General procedure for catalytic condition B

Inside an argon-filled glovebox, to a 2-dram vial equipped with a magnetic stirring bar, Co-1 (3.0 mg, 5.0 µmol), and the given substrate (0.100 mmol) were dissolved in 1,4-dioxane (0.1 mL). t-Butyl iodide (36.8 µL, 0.300 mmol) was added and the vial was sealed and removed from the glovebox. TBHP (1.8 µL, 0.0100 mmol, 6.6 M in hexane) was added by Hamilton syringe directly through a puncturable cap and the vial was shaken. This results immediately in a color change from a red to brown solution. ~ 30 s after adding TBHP, phenylsilane (1.2 µL, 0.0100 mmol) was added by Hamilton syringe directly through a puncturable cap. The reaction mixture was stirred at 55 °C for 0.25–1 h, then the solution was filtered through silica and washed with pentanes (4 mL) and diethyl Et2O (4 mL). The solvent was removed in vacuo and the crude product was dissolved in CDCl3 and internal standard (CH2Br2) and the crude yield was calculated. The material was purified by flash silica column chromatography or preparative TLC.

General procedure for catalytic condition B (large scale)
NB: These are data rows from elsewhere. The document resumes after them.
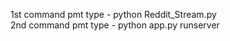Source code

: 1st command pmt type - python Reddit_Stream.py              
2nd command pmt type - python app.py runserver
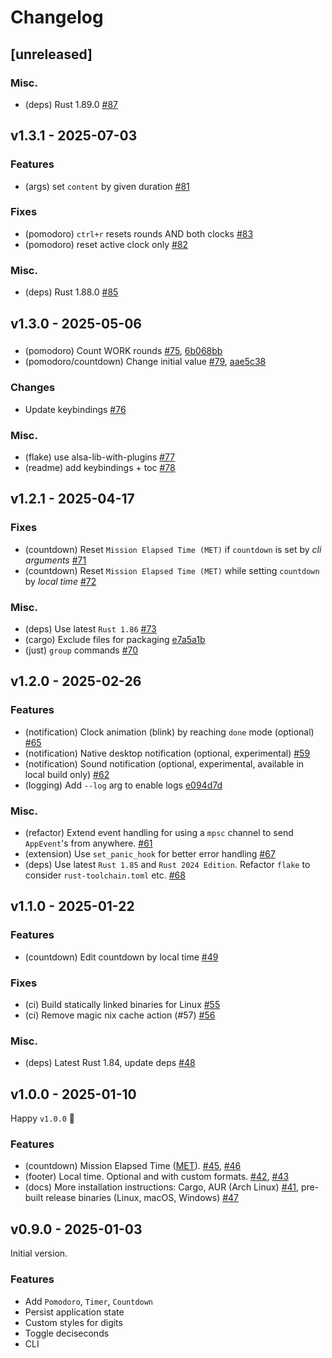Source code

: # Changelog

## [unreleased]

### Misc.

- (deps) Rust 1.89.0 [#87](https://github.com/sectore/timr-tui/pull/87)

## v1.3.1 - 2025-07-03

### Features

- (args) set `content` by given duration [#81](https://github.com/sectore/timr-tui/pull/81)

### Fixes

- (pomodoro) `ctrl+r` resets rounds AND both clocks [#83](https://github.com/sectore/timr-tui/pull/83)
- (pomodoro) reset active clock only [#82](https://github.com/sectore/timr-tui/pull/82)

### Misc.

- (deps) Rust 1.88.0 [#85](https://github.com/sectore/timr-tui/pull/85)

## v1.3.0 - 2025-05-06

###

- (pomodoro) Count WORK rounds [#75](https://github.com/sectore/timr-tui/pull/75), [6b068bb](https://github.com/sectore/timr-tui/commit/6b068bbd094d9ec1a36b47598fadfc71296d9590)
- (pomodoro/countdown) Change initial value [#79](https://github.com/sectore/timr-tui/pull/79), [aae5c38](https://github.com/sectore/timr-tui/commit/aae5c38cd6a666d5ba418b12fb67879a2146b9a2)

### Changes

- Update keybindings [#76](https://github.com/sectore/timr-tui/pull/76)

### Misc.

- (flake) use alsa-lib-with-plugins [#77](https://github.com/sectore/timr-tui/pull/77)
- (readme) add keybindings + toc [#78](https://github.com/sectore/timr-tui/pull/78)

## v1.2.1 - 2025-04-17

### Fixes

- (countdown) Reset `Mission Elapsed Time (MET)` if `countdown` is set by _cli arguments_ [#71](https://github.com/sectore/timr-tui/pull/71)
- (countdown) Reset `Mission Elapsed Time (MET)` while setting `countdown` by _local time_ [#72](https://github.com/sectore/timr-tui/pull/72)

### Misc.

- (deps) Use latest `Rust 1.86` [#73](https://github.com/sectore/timr-tui/pull/73)
- (cargo) Exclude files for packaging [e7a5a1b](https://github.com/sectore/timr-tui/commit/e7a5a1b2da7a7967f2602a0b92f391ac768ca638)
- (just) `group` commands [#70](https://github.com/sectore/timr-tui/pull/70)

## v1.2.0 - 2025-02-26

### Features

- (notification) Clock animation (blink) by reaching `done` mode (optional) [#65](https://github.com/sectore/timr-tui/pull/65)
- (notification) Native desktop notification (optional, experimental) [#59](https://github.com/sectore/timr-tui/pull/59)
- (notification) Sound notification (optional, experimental, available in local build only) [#62](https://github.com/sectore/timr-tui/pull/62)
- (logging) Add `--log` arg to enable logs [e094d7d](https://github.com/sectore/timr-tui/commit/e094d7d81b99f58f0d3bc50124859a4e1f6dbe4f)

### Misc.

- (refactor) Extend event handling for using a `mpsc` channel to send `AppEvent`'s from anywhere. [#61](https://github.com/sectore/timr-tui/pull/61)
- (extension) Use `set_panic_hook` for better error handling [#67](https://github.com/sectore/timr-tui/pull/67)
- (deps) Use latest `Rust 1.85` and `Rust 2024 Edition`. Refactor `flake` to consider `rust-toolchain.toml` etc. [#68](https://github.com/sectore/timr-tui/pull/68)

## v1.1.0 - 2025-01-22

### Features

- (countdown) Edit countdown by local time [#49](https://github.com/sectore/timr-tui/pull/49)

### Fixes

- (ci) Build statically linked binaries for Linux [#55](https://github.com/sectore/timr-tui/pull/55)
- (ci) Remove magic nix cache action (#57) [#56](https://github.com/sectore/timr-tui/issues/56)

### Misc.

- (deps) Latest Rust 1.84, update deps [#48](https://github.com/sectore/timr-tui/pull/48)

## v1.0.0 - 2025-01-10

Happy `v1.0.0` 🎉

### Features

- (countdown) Mission Elapsed Time ([MET](https://en.wikipedia.org/wiki/Mission_Elapsed_Time)). [#45](https://github.com/sectore/timr-tui/pull/45), [#46](https://github.com/sectore/timr-tui/pull/46)
- (footer) Local time. Optional and with custom formats. [#42](https://github.com/sectore/timr-tui/pull/42), [#43](https://github.com/sectore/timr-tui/pull/43)
- (docs) More installation instructions: Cargo, AUR (Arch Linux) [#41](https://github.com/sectore/timr-tui/pull/41), pre-built release binaries (Linux, macOS, Windows) [#47](https://github.com/sectore/timr-tui/pull/47)

## v0.9.0 - 2025-01-03

Initial version.

### Features

- Add `Pomodoro`, `Timer`, `Countdown`
- Persist application state
- Custom styles for digits
- Toggle deciseconds
- CLI
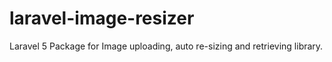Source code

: # laravel-image-resizer
Laravel 5 Package for Image uploading, auto re-sizing and retrieving library.
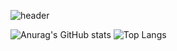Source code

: ![header](https://capsule-render.vercel.app/api?type=soft&height=250&color=0:0A0A0B,50:151619,100:2E3236&text=hanbin's%20GitHub&fontColor=ECECEC&section=header&reversal=true&textBg=false&fontAlign=66&fontAlignY=77&animation=fadeIn
)
<!--
**hanbinni/hanbinni** is a ✨ _special_ ✨ repository because its `README.md` (this file) appears on your GitHub profile.

Here are some ideas to get you started:

- 🔭 I’m currently working on ...
- 🌱 I’m currently learning ...
- 👯 I’m looking to collaborate on ...
- 🤔 I’m looking for help with ...
- 💬 Ask me about ...
- 📫 How to reach me: ...
- 😄 Pronouns: ...
- ⚡ Fun fact: ...
-->
![Anurag's GitHub stats](https://github-readme-stats.vercel.app/api?username=hanbinni&show_icons=true&theme=radical)
![Top Langs](https://github-readme-stats.vercel.app/api/top-langs/?username=hanbinni&layout=compact)
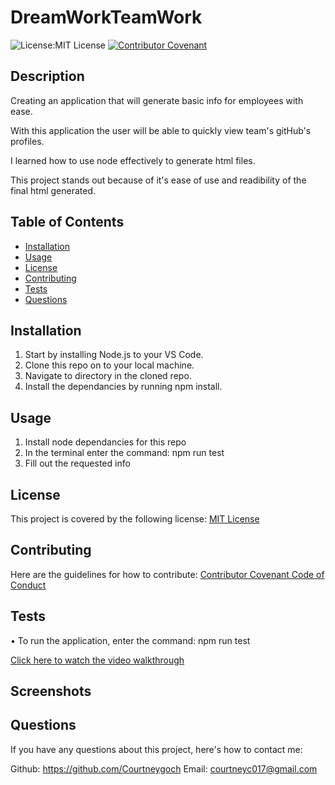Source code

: # DreamWorkTeamWork
  ![License:MIT License](https://img.shields.io/badge/License-MIT-yellow.svg) [![Contributor Covenant](https://img.shields.io/badge/Contributor%20Covenant-2.1-4baaaa.svg)](code_of_conduct.md)

  ## Description
  
  Creating an application that will generate basic info for employees with ease.
  
  With this application the user will be able to quickly view team's gitHub's profiles.
  
  I learned how to use node effectively to generate html files.
  
  This project stands out because of it's ease of use and readibility of the final html generated.
  
  
  ## Table of Contents
  
  - [Installation](#installation)
  - [Usage](#usage)
  - [License](#license)
  - [Contributing](#contributing)
  - [Tests](#tests)
  - [Questions](#questions)
  
  ## Installation
  
  1. Start by installing Node.js to your VS Code. 
  2. Clone this repo on to your local machine. 
  3. Navigate to directory in the cloned repo. 
  4. Install the dependancies by running npm install.
  
  ## Usage
  
  1. Install node dependancies for this repo
  2. In the terminal enter the command: npm run test
  3. Fill out the requested info

  
  ## License
  This project is covered by the following license: 
  [MIT License](https://choosealicense.com/licenses/mit/)
  
  ## Contributing
  
  Here are the guidelines for how to contribute:
  [Contributor Covenant Code of Conduct](https://www.contributor-covenant.org/version/2/1/code_of_conduct/)
  
  ## Tests
  
  • To run the application, enter the command: npm run test

  <a href=" " target="_blank">Click here to watch the video walkthrough</a>

  ## Screenshots


  
  ## Questions
  
  If you have any questions about this project, here's how to contact me:
  
  Github: https://github.com/Courtneygoch
  Email: courtneyc017@gmail.com
  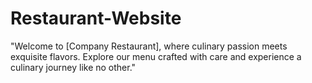 # Restaurant-Website
"Welcome to [Company Restaurant], where culinary passion meets exquisite flavors. Explore our menu crafted with care and experience a culinary journey like no other."

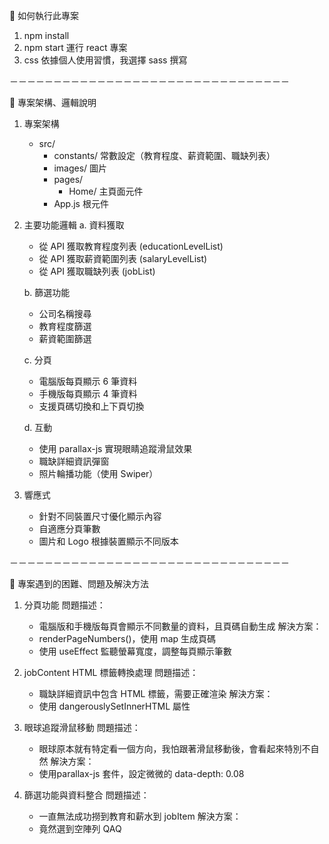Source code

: 🦖 如何執行此專案
1. npm install
2. npm start 運行 react 專案
3. css 依據個人使用習慣，我選擇 sass 撰寫

－－－－－－－－－－－－－－－－－－－－－－－－－－－－－－－－

🦖 專案架構、邏輯說明
1. 專案架構
   - src/
     - constants/  常數設定（教育程度、薪資範圍、職缺列表）
     - images/     圖片
     - pages/
       - Home/   主頁面元件
     - App.js      根元件

2. 主要功能邏輯
   a. 資料獲取
      - 從 API 獲取教育程度列表 (educationLevelList)
      - 從 API 獲取薪資範圍列表 (salaryLevelList)
      - 從 API 獲取職缺列表 (jobList)

   b. 篩選功能
      - 公司名稱搜尋
      - 教育程度篩選 
      - 薪資範圍篩選

   c. 分頁
      - 電腦版每頁顯示 6 筆資料
      - 手機版每頁顯示 4 筆資料
      - 支援頁碼切換和上下頁切換

   d. 互動
      - 使用 parallax-js 實現眼睛追蹤滑鼠效果
      - 職缺詳細資訊彈窗
      - 照片輪播功能（使用 Swiper）

3. 響應式
   - 針對不同裝置尺寸優化顯示內容
   - 自適應分頁筆數
   - 圖片和 Logo 根據裝置顯示不同版本

－－－－－－－－－－－－－－－－－－－－－－－－－－－－－－－－

🦖 專案遇到的困難、問題及解決方法
1. 分頁功能
   問題描述：
   - 電腦版和手機版每頁會顯示不同數量的資料，且頁碼自動生成
   解決方案：
   - renderPageNumbers()，使用 map 生成頁碼
   - 使用 useEffect 監聽螢幕寬度，調整每頁顯示筆數

2. jobContent HTML 標籤轉換處理
   問題描述：
   - 職缺詳細資訊中包含 HTML 標籤，需要正確渲染
   解決方案：
   - 使用 dangerouslySetInnerHTML 屬性

3. 眼球追蹤滑鼠移動
   問題描述：
   - 眼球原本就有特定看一個方向，我怕跟著滑鼠移動後，會看起來特別不自然
   解決方案：
   - 使用parallax-js 套件，設定微微的 data-depth: 0.08

4. 篩選功能與資料整合
   問題描述：
   - 一直無法成功撈到教育和薪水到 jobItem
   解決方案：
   - 竟然選到空陣列 QAQ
Using a modified procedure from General Procedure B, alkene (1.0 equivalent), tert-butyl iodide (3.0 equivalents), 1,4-dioxane [1 M] and Co-1 (5 mol%) were added under air to an appropriately sized Schlenk tube (>1/2 the volume of the reaction). The tube was closed and freeze-pumped-thawed under N2 three times. Then, through a septum, non-degassed t-BuOOH (6.6 M in hexanes) (10 mol%) was added resulting in a brown solution followed ~ 30 s later by non-degassed PhSiH3 (10 mol%). The reaction was heated to 55 °C under a continuous stream of N2 for 25 min then cooled to room temperature. The solvent was removed in vaccuo and the reaction diluted with pentanes and a saturated solution of sodium thiosulfate. The aqueous phase was extracted with pentanes (3x), dried over MgSO4 then solvent evaporated. The crude oil was purified by flash silica column chromatography.